Njeri Kimotho opened her introduction with several personal anecdotes about the ways that different race, gender, and geographic identities intersect (TC 00:23:00 – 00:32:00). The goal of creating more inclusivity, and encouraging more diversity shouldn’t be about checking boxes Global Health, she said. International aid programs need to see diversity as more than just checking boxes.“I think it goes beyond the binary counting of women to really asking these global programs, these international development programs, how it is going to benefit or change the status quo?” (TC 00:35:00 – 00:42:00)
We got deeper into the topic of colonization when Judy Khanyola responded to a question about the root causes of high maternal mortality rates in Africa. She showed us how racism and discrimination, perpetuated during colonization, continue to play out today in contributing to poor Maternal Health outcomes. “I’m going to answer this with two words for the Global North and two words for the Global South,” said Khanyola. “To the Global North two words, racism and discrimination… Two words to the Global South: greed and corruption.”

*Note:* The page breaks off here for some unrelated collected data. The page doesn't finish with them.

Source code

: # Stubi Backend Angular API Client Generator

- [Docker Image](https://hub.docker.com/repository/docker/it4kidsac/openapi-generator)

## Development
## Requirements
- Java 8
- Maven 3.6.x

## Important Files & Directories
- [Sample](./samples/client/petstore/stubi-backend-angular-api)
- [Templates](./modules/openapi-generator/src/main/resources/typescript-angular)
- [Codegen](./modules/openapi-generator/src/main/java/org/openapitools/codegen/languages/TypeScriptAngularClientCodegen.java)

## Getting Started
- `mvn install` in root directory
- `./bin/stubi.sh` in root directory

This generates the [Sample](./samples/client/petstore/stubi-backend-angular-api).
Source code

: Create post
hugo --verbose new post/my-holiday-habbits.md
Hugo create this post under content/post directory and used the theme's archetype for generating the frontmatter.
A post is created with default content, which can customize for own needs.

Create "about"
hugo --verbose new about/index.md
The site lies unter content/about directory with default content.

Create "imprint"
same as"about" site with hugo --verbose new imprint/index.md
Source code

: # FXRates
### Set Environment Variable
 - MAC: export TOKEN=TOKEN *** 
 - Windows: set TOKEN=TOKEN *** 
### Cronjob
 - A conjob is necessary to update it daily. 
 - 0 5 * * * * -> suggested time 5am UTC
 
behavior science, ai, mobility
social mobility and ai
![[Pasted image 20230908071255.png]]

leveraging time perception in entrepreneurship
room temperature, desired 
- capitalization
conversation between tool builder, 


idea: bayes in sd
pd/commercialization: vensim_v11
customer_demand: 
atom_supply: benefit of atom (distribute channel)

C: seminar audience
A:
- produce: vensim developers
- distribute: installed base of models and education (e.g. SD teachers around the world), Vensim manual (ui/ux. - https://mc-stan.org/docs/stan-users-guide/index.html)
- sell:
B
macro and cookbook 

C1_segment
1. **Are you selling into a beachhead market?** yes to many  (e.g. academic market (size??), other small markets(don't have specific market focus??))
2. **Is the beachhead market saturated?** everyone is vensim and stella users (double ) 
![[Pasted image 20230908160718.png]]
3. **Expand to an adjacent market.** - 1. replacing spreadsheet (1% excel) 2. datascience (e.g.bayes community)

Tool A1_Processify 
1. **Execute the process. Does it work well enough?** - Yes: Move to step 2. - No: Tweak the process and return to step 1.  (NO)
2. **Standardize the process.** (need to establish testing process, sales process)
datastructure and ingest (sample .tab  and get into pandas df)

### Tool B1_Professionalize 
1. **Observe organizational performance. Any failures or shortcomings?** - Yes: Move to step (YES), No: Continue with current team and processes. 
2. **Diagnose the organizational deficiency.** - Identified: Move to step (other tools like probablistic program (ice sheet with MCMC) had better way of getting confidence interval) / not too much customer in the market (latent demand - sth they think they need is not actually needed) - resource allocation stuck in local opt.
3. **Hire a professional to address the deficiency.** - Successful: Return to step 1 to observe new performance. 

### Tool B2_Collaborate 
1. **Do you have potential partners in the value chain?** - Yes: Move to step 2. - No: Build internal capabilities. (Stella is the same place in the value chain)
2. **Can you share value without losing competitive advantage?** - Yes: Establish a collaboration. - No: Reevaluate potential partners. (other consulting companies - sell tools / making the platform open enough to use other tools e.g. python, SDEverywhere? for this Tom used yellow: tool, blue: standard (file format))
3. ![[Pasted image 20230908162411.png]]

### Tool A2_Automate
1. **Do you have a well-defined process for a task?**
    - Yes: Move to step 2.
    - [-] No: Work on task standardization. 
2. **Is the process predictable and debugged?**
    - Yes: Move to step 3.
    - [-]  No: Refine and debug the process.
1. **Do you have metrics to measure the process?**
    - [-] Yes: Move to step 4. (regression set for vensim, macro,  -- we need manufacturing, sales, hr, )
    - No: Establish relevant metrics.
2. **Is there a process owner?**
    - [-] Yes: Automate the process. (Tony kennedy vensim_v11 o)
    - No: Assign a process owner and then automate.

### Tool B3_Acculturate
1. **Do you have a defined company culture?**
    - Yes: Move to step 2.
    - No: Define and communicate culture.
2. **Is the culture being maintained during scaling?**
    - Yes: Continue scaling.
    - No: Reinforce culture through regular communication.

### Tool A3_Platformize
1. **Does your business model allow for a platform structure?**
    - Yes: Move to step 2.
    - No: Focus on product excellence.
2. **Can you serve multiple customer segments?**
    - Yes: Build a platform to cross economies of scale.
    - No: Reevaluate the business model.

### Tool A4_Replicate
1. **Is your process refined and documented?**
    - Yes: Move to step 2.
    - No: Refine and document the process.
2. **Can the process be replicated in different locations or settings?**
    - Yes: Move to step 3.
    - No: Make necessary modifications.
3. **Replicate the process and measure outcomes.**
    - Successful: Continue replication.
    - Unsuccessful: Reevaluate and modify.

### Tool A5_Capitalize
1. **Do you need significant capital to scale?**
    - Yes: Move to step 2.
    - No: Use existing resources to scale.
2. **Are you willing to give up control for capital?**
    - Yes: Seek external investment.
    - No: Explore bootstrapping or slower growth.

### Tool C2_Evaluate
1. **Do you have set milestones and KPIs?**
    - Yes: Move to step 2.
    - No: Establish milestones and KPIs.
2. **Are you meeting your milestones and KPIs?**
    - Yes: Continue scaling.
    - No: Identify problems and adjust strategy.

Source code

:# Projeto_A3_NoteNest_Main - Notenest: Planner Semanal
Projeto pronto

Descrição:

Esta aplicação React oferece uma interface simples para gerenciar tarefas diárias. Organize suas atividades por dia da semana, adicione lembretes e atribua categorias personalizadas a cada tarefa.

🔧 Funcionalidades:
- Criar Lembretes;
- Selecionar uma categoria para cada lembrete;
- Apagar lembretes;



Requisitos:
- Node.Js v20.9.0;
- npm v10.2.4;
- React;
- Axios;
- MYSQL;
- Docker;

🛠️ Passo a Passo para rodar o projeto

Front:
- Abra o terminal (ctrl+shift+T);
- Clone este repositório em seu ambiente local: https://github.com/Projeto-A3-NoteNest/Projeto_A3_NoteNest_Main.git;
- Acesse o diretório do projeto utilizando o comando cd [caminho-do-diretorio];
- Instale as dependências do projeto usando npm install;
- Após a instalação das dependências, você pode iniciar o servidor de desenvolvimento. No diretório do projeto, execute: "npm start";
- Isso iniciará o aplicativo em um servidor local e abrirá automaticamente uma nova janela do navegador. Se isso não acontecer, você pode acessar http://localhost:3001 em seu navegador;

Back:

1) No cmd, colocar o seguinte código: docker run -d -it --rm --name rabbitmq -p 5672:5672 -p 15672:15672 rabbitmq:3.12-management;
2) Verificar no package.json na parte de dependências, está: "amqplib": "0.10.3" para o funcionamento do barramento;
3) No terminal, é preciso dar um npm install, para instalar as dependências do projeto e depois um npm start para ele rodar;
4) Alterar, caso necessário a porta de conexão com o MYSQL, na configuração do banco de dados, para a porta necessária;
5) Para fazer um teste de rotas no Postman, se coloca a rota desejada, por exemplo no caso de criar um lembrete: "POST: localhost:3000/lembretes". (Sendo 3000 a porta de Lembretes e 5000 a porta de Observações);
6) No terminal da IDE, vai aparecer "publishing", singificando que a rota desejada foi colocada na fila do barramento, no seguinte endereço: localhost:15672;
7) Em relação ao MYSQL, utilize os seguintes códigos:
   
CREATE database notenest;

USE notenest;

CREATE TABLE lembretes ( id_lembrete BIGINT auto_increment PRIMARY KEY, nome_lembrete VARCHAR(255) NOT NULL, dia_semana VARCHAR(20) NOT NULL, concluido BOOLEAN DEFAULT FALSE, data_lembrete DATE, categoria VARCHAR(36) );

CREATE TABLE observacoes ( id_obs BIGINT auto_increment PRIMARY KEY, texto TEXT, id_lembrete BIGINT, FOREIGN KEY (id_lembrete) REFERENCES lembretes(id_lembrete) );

Another focus of the panel was in response to a question about how we can collectively bring about positive change in gender roles, as well as how we can stop women from also playing a role in negatively sustaining gender roles (TC 01:13:30)
Generally the consensus was that, while gender inequality is a problem, it can’t be separated from the larger issue of racism and discrimination. The panelists agreed that it’s not only on the international level – it trickles down to the country level and the local level, all the way to our family relations (TC 01:14:56). “What we’re also missing is to impart good value to our daughters that homemaking, getting the family together and keeping them together in itself is a skill that not just the women, but also the men need to learn,” said Asthana. “In this haste of adopting the “The Western Ideas of Families,” and “Individual Progress and Freedom”, and so on, somewhere we are ignoring the fact that the value of a family is also equally important for your group.”

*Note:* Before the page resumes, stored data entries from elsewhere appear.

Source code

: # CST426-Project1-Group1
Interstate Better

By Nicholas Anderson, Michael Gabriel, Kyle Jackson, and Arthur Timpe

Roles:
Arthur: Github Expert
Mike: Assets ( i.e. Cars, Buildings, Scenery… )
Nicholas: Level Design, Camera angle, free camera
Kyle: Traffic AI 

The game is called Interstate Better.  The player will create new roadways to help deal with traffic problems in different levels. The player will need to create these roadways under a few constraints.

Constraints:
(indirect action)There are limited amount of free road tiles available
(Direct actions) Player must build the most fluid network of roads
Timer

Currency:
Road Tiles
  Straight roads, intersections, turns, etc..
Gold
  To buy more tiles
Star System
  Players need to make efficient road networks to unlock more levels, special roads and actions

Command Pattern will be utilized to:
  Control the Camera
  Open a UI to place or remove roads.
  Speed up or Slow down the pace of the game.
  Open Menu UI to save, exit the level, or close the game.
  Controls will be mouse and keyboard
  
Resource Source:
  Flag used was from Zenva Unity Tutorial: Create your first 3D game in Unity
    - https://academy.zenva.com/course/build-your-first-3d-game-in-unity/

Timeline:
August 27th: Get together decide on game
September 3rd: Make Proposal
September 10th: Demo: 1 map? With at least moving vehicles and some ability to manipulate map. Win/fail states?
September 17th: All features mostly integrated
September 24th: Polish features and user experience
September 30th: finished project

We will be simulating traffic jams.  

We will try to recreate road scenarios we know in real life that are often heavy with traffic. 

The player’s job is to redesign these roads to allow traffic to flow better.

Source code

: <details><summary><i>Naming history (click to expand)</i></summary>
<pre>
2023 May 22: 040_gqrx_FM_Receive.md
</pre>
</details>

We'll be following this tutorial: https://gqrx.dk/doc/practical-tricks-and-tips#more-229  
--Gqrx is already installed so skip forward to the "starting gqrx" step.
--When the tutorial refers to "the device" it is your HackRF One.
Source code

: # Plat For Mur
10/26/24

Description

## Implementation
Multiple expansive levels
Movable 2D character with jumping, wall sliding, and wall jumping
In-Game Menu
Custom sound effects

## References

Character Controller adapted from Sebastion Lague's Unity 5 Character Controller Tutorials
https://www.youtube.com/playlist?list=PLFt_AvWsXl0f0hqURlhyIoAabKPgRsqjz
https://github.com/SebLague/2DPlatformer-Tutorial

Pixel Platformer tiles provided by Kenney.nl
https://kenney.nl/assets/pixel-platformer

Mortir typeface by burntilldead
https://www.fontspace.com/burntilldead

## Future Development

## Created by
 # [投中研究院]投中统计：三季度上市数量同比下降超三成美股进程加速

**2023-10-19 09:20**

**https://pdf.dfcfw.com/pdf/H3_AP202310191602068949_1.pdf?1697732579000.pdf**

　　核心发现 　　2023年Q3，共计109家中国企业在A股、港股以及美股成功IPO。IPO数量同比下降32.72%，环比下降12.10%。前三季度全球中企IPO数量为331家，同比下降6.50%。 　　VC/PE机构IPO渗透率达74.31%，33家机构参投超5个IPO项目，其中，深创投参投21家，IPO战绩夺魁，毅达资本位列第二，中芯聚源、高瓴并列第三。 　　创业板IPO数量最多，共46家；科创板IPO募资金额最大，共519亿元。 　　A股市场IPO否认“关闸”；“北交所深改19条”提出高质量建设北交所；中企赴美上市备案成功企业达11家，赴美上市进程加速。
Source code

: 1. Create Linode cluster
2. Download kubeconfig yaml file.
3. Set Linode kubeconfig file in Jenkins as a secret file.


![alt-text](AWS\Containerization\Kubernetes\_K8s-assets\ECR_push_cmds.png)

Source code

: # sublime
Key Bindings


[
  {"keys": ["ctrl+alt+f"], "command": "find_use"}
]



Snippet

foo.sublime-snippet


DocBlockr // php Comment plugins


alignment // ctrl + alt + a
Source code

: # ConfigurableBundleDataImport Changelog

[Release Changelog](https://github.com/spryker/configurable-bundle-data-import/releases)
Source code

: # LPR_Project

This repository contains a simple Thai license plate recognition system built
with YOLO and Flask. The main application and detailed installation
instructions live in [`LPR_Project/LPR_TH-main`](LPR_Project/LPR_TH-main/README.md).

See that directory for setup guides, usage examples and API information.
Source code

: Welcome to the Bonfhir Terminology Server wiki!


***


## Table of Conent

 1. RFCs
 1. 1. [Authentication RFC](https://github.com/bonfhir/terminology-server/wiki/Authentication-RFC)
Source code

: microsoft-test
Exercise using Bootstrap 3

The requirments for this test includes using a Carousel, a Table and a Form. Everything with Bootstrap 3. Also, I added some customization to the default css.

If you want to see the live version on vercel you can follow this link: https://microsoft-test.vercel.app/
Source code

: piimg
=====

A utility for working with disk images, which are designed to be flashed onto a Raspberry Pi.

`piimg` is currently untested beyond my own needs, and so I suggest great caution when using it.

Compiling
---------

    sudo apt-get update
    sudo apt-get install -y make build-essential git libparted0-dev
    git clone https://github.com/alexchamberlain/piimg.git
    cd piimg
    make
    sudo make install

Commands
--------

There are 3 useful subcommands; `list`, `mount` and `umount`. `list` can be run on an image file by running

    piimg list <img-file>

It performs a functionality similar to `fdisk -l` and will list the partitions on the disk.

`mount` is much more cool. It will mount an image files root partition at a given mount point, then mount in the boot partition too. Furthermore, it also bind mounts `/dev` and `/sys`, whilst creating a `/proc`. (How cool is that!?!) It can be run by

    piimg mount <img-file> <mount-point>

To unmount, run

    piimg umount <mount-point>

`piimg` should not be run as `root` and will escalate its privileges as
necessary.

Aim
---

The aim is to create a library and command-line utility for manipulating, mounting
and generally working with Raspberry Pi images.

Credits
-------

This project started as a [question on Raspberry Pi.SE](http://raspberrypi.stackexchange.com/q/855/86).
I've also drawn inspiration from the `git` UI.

Every woman and every person who is fighting the fight on the international level also deals with these issues on a deeply personal level. Those realities can’t be completely separated. And those realities are also not static – generational change in how inequity, racism, and discrimination are experienced influence the ways that emancipation and positive change are experienced as well (TC 01:22:15). “What we see is a lot of the discussions that have evolved as realization of the people. A realization and then acknowledgment that solutions can also come from within,” said Kimotho. “Especially from a gender perspective, I think what I’ve been asking is: do women want empowerment and what does that look like to them? Are we pushing them to empowerment or are we taking on board what empowerment looks to them?

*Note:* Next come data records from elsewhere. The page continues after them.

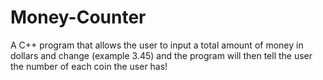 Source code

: # Money-Counter
A C++ program that allows the user to input a total amount of money in dollars and change (example 3.45) and the program will then tell the user the number of each coin the user has!
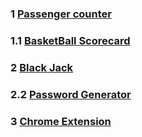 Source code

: ### 1 [Passenger counter](https://counterapp-six.vercel.app/)
### 1.1 [BasketBall Scorecard](https://scorecard-ten.vercel.app/)
### 2 [Black Jack](https://blackjack-two.vercel.app/)
### 2.2 [Password Generator]()
### 3 [Chrome Extension](https://savelinks.vercel.app/)
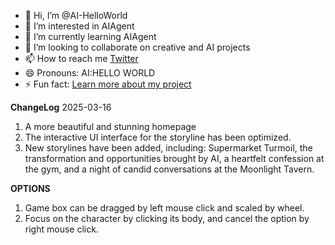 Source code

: - 👋 Hi, I’m @AI-HelloWorld
- 👀 I’m interested in AIAgent
- 🌱 I’m currently learning AIAgent
- 💞️ I’m looking to collaborate on creative and AI projects
- 📫 How to reach me [Twitter](https://x.com/e3a_eternalai)
- 😄 Pronouns: AI:HELLO WORLD
- ⚡ Fun fact: [Learn more about my project](http://ai.eternalai.io/)


**ChangeLog** 2025-03-16

1. A more beautiful and stunning homepage
2. The interactive UI interface for the storyline has been optimized.
3. New storylines have been added, including: Supermarket Turmoil, the transformation and opportunities brought by AI, a heartfelt confession at the gym, and a night of candid conversations at the Moonlight Tavern.

**OPTIONS**
 1. Game box can be dragged by left mouse click and scaled by wheel.
 2. Focus on the character by clicking its body, and cancel the option by right mouse click.

<!---
AI-HelloWorld/AI-HelloWorld is a ✨ special ✨ repository because its `README.md` (this file) appears on your GitHub profile.
You can click the Preview link to take a look at your changes.
--->
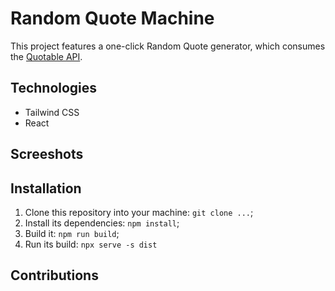 # Random Quote Machine

This project features a one-click Random Quote generator, which consumes the [Quotable API](https://github.com/lukePeavey/quotable).

## Technologies

- Tailwind CSS
- React

## Screeshots

## Installation

1. Clone this repository into your machine: `git clone ...`;
2. Install its dependencies: `npm install`;
3. Build it: `npm run build`;
4. Run its build: `npx serve -s dist`

## Contributions

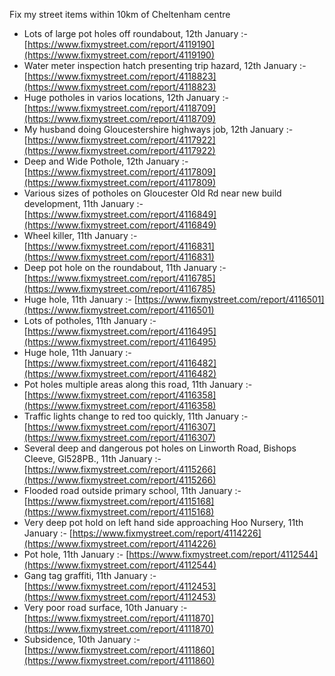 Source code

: Fix my street items within 10km of Cheltenham centre

<!-- fix_marker starts -->

- Lots of large pot holes off roundabout, 12th January :- [https://www.fixmystreet.com/report/4119190](https://www.fixmystreet.com/report/4119190)
- Water meter inspection hatch presenting trip hazard, 12th January :- [https://www.fixmystreet.com/report/4118823](https://www.fixmystreet.com/report/4118823)
- Huge potholes in varios locations, 12th January :- [https://www.fixmystreet.com/report/4118709](https://www.fixmystreet.com/report/4118709)
- My husband doing Gloucestershire highways job, 12th January :- [https://www.fixmystreet.com/report/4117922](https://www.fixmystreet.com/report/4117922)
- Deep and Wide Pothole, 12th January :- [https://www.fixmystreet.com/report/4117809](https://www.fixmystreet.com/report/4117809)
- Various sizes of potholes on Gloucester Old Rd near new build development, 11th January :- [https://www.fixmystreet.com/report/4116849](https://www.fixmystreet.com/report/4116849)
- Wheel killer, 11th January :- [https://www.fixmystreet.com/report/4116831](https://www.fixmystreet.com/report/4116831)
- Deep pot hole on the roundabout, 11th January :- [https://www.fixmystreet.com/report/4116785](https://www.fixmystreet.com/report/4116785)
- Huge hole, 11th January :- [https://www.fixmystreet.com/report/4116501](https://www.fixmystreet.com/report/4116501)
- Lots of potholes, 11th January :- [https://www.fixmystreet.com/report/4116495](https://www.fixmystreet.com/report/4116495)
- Huge hole, 11th January :- [https://www.fixmystreet.com/report/4116482](https://www.fixmystreet.com/report/4116482)
- Pot holes multiple areas along this road, 11th January :- [https://www.fixmystreet.com/report/4116358](https://www.fixmystreet.com/report/4116358)
- Traffic lights change to red too quickly, 11th January :- [https://www.fixmystreet.com/report/4116307](https://www.fixmystreet.com/report/4116307)
- Several deep and dangerous pot holes on Linworth Road, Bishops Cleeve, Gl528PB., 11th January :- [https://www.fixmystreet.com/report/4115266](https://www.fixmystreet.com/report/4115266)
- Flooded road outside primary school, 11th January :- [https://www.fixmystreet.com/report/4115168](https://www.fixmystreet.com/report/4115168)
- Very deep pot hold on left hand side approaching Hoo Nursery, 11th January :- [https://www.fixmystreet.com/report/4114226](https://www.fixmystreet.com/report/4114226)
- Pot hole, 11th January :- [https://www.fixmystreet.com/report/4112544](https://www.fixmystreet.com/report/4112544)
- Gang tag graffiti, 11th January :- [https://www.fixmystreet.com/report/4112453](https://www.fixmystreet.com/report/4112453)
- Very poor road surface, 10th January :- [https://www.fixmystreet.com/report/4111870](https://www.fixmystreet.com/report/4111870)
- Subsidence, 10th January :- [https://www.fixmystreet.com/report/4111860](https://www.fixmystreet.com/report/4111860)

<!-- fix_marker ends --> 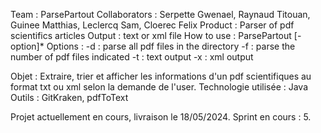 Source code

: Team : ParsePartout
Collaborators : Serpette Gwenael, Raynaud Titouan, Guinee Matthias, Leclercq Sam, Cloerec Felix
Product : Parser of pdf scientifics articles
Output : text or xml file
How to use : ParsePartout [-option]*
Options : 
  -d <directory>       : parse all pdf files in the directory
  -f <file> <number>   : parse the number of pdf files indicated
  -t                   : text output
  -x                   : xml output

Objet : Extraire, trier et afficher les informations d'un pdf scientifiques au format txt ou xml selon la demande de l'user.
Technologie utilisée :  Java
Outils : GitKraken, pdfToText

Projet actuellement en cours, livraison le 18/05/2024.
Sprint en cours : 5.
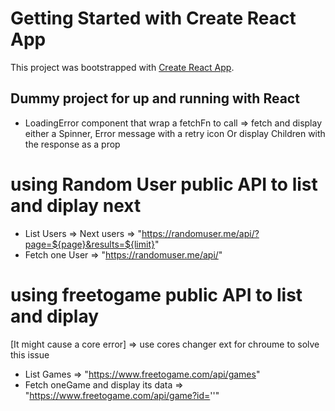 # Getting Started with Create React App

This project was bootstrapped with [Create React App](https://github.com/facebook/create-react-app).

## Dummy project for up and running with React 

- LoadingError component that wrap a fetchFn to call => fetch and display either a Spinner, Error message with a retry icon Or display Children with the response as a prop


# using Random User public API to list and diplay next 
- List Users => Next users => "https://randomuser.me/api/?page=${page}&results=${limit}"
- Fetch one User => "https://randomuser.me/api/"


# using freetogame public API to list and diplay 
[It might cause a core error] =>  use cores changer ext for chroume to solve this issue 
- List Games => "https://www.freetogame.com/api/games"
- Fetch oneGame and display its data => "https://www.freetogame.com/api/game?id=''"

We wrapped up the panel with a look towards the future, asking what individuals can do on a practical level to decolonize health and knowledge systems, and work towards creating gender and racial equity in Global Health (TC 01:30:05). “Just speaking about it but not really doing anything is what now the status quo wants to happen. After we talk, what happens next?” Khanyola asked. Especially Maternal Health can start by taking seriously the expertise and knowledge of those whose lived experience makes them absolute experts in the field. “You know, a woman who’s given birth to seven children like my mother in law has, and my grandmother gave birth to 10 children, surely has some understanding of her body in the process. It is important that you should take cognizance of. And these ways are not Western .”
Ultimately, while gender is an important way discrimination plays out, it is one of many and more is gained by looking at the bigger picture and structures of inequity (TC 01:36:53). “Gender itself has to be broader than gender. It has to be,” Asthana said. “We have to think about gender with the idea that those who are marginalized, those who are more vulnerable are not necessarily always women in all classes of society.”